[RECORD EXCERPTS Boundary: Start]

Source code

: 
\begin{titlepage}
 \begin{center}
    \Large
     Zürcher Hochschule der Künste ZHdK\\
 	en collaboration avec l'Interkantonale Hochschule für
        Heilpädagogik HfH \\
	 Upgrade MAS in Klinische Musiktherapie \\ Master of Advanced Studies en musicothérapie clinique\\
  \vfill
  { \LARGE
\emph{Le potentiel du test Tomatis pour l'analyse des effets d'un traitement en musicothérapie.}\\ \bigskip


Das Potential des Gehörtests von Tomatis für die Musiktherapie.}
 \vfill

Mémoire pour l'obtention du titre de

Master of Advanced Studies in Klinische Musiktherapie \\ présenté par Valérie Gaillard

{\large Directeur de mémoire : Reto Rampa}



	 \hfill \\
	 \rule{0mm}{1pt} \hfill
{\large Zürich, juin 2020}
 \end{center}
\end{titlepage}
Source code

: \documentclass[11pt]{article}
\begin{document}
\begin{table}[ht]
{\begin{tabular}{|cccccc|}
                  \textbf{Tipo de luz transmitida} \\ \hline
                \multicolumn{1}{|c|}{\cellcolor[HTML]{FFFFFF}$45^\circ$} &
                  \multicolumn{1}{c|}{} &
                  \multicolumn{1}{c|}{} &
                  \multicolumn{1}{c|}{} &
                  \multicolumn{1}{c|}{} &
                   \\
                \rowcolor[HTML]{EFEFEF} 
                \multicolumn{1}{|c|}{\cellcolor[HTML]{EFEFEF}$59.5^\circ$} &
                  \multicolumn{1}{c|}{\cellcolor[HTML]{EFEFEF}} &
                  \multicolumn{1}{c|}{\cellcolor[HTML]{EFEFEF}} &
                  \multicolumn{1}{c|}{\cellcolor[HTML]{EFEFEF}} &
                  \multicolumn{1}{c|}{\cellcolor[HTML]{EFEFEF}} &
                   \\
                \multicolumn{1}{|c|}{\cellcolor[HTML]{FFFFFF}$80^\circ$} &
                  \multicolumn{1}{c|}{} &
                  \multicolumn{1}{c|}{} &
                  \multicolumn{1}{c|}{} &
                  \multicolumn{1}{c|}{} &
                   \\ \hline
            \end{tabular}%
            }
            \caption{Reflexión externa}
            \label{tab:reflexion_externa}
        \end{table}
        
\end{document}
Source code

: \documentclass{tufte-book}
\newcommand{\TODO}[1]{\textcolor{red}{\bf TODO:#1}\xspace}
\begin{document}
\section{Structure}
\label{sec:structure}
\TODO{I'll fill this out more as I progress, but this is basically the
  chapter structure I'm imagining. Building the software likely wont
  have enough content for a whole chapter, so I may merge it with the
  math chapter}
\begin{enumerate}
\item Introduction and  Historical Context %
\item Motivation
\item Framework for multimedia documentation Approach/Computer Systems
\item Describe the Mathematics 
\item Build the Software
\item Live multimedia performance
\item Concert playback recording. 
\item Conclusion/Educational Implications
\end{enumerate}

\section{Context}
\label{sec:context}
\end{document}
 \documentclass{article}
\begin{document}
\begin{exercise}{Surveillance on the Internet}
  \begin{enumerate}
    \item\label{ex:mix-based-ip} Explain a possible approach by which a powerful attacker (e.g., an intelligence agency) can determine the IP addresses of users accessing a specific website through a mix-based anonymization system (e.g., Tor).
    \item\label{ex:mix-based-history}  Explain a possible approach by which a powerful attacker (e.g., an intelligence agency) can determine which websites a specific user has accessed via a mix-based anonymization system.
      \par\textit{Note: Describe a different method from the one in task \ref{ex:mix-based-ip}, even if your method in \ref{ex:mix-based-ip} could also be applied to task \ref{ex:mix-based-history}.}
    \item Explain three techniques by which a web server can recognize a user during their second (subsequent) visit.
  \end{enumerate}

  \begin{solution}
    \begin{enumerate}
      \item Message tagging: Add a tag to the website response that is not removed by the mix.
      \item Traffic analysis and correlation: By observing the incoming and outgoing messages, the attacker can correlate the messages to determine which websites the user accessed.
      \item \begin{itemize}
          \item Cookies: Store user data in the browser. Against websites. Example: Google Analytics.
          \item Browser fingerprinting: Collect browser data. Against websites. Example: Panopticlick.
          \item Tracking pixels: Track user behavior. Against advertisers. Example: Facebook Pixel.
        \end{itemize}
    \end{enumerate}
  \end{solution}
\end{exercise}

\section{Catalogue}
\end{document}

[RECORD EXCERPTS Boundary: End]
[RECORD EXCERPTS Boundary: Start]

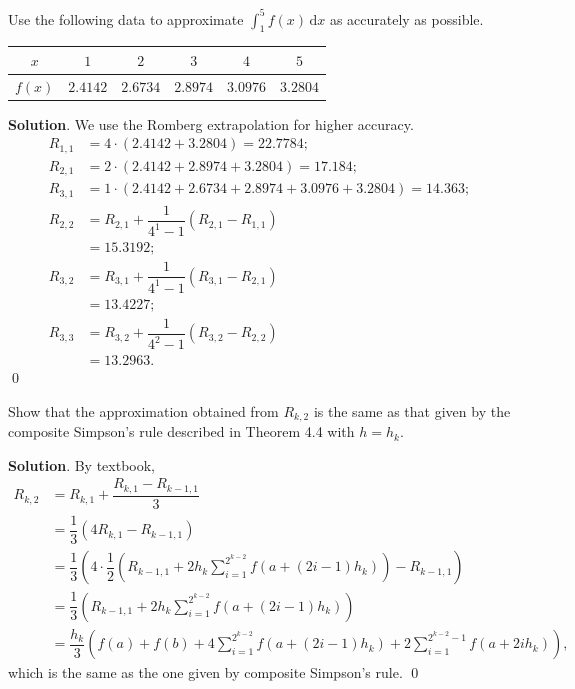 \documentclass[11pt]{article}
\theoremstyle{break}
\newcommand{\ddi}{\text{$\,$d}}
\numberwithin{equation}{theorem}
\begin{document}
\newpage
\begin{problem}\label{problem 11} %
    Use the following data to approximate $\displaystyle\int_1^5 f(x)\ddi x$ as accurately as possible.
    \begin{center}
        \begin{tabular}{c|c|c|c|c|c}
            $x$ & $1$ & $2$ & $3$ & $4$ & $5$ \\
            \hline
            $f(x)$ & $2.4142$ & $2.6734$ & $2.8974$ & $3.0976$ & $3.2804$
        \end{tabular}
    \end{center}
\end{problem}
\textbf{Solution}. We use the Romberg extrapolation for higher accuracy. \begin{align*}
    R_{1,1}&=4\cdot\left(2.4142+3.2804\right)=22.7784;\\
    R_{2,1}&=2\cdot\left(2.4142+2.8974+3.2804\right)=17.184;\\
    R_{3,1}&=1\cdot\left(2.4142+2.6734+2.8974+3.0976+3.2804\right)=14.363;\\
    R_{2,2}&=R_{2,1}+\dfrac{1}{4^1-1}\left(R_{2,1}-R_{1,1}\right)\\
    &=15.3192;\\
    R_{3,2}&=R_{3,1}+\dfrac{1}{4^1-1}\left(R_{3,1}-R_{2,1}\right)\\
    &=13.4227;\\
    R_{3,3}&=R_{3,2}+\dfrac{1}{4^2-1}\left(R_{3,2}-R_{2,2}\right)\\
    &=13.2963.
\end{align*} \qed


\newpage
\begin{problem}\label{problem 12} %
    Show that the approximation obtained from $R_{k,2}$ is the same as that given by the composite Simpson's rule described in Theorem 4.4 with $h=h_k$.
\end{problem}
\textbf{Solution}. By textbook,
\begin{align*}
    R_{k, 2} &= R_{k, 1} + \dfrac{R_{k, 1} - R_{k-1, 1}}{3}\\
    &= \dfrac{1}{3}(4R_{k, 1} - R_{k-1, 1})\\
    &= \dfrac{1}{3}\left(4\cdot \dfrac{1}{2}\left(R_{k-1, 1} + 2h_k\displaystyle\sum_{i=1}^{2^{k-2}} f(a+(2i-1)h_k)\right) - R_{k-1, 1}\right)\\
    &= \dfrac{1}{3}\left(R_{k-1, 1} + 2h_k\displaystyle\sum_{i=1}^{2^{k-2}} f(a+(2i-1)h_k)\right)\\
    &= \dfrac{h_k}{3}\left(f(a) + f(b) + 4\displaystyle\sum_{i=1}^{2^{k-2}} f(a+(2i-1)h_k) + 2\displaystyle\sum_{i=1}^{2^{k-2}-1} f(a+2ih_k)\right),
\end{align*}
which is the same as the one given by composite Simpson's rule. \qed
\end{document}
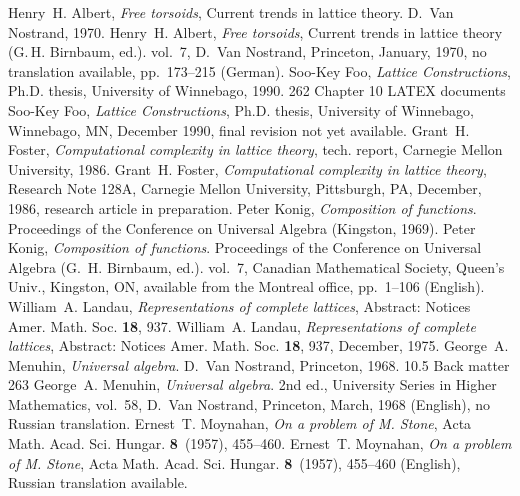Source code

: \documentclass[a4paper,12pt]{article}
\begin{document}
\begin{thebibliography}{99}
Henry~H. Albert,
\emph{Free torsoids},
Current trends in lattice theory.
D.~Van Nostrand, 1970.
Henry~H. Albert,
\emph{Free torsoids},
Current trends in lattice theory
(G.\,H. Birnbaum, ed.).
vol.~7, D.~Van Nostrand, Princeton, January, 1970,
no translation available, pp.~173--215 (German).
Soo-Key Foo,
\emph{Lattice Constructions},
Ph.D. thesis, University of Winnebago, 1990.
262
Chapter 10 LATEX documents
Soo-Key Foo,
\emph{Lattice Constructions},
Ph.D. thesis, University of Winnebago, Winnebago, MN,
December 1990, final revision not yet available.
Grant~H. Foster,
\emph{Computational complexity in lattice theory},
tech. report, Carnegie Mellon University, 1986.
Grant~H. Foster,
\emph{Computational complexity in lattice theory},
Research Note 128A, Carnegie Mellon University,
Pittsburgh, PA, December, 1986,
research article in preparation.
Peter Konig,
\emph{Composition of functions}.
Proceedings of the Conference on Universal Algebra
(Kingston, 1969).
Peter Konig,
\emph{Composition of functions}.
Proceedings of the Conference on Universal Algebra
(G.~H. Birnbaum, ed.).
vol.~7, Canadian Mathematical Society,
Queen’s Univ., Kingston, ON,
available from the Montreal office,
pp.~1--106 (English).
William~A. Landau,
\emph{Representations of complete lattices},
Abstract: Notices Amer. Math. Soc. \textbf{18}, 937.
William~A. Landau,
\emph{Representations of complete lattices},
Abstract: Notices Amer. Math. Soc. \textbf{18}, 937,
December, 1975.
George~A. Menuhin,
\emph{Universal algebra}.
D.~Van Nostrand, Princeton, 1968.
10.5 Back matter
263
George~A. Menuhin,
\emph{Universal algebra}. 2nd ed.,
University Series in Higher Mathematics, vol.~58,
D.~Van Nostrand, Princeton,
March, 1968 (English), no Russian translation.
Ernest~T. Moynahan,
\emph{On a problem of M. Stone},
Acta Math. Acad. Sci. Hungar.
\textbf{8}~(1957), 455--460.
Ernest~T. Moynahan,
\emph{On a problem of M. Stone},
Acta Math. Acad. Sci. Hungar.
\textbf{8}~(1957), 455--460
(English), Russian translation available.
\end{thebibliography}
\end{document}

[RECORD EXCERPTS Boundary: End]
[RECORD EXCERPTS Boundary: Start]

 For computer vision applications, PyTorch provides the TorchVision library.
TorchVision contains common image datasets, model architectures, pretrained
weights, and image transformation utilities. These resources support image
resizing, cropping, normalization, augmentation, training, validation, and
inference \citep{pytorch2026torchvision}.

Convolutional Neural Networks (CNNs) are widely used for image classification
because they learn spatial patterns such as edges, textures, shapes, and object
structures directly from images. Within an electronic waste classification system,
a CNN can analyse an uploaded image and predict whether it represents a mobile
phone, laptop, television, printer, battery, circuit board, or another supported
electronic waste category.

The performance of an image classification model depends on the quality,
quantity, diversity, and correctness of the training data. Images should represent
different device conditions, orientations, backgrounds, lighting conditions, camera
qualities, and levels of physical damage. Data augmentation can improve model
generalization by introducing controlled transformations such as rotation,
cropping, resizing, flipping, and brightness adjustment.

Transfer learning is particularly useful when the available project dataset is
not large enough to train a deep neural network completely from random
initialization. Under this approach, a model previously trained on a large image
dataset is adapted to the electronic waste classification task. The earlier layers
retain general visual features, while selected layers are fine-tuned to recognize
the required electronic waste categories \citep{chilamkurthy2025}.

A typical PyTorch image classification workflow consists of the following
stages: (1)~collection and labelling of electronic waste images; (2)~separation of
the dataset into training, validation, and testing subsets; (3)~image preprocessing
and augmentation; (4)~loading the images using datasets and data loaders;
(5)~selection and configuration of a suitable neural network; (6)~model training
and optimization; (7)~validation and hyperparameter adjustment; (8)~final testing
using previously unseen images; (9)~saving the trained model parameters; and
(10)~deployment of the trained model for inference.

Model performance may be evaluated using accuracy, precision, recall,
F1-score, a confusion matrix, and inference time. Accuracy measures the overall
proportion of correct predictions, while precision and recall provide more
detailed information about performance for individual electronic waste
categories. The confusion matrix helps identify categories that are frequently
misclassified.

[RECORD EXCERPTS Boundary: End]

- YOUR OBJECTIVE
Retype exactly, and only, the lines above from the one where "F1-score, a confusion" occurs up to and including the one where "misclassified." occurs.

- WRITTEN RESPONSE
F1-score, a confusion matrix, and inference time. Accuracy measures the overall
proportion of correct predictions, while precision and recall provide more
detailed information about performance for individual electronic waste
categories. The confusion matrix helps identify categories that are frequently
misclassified.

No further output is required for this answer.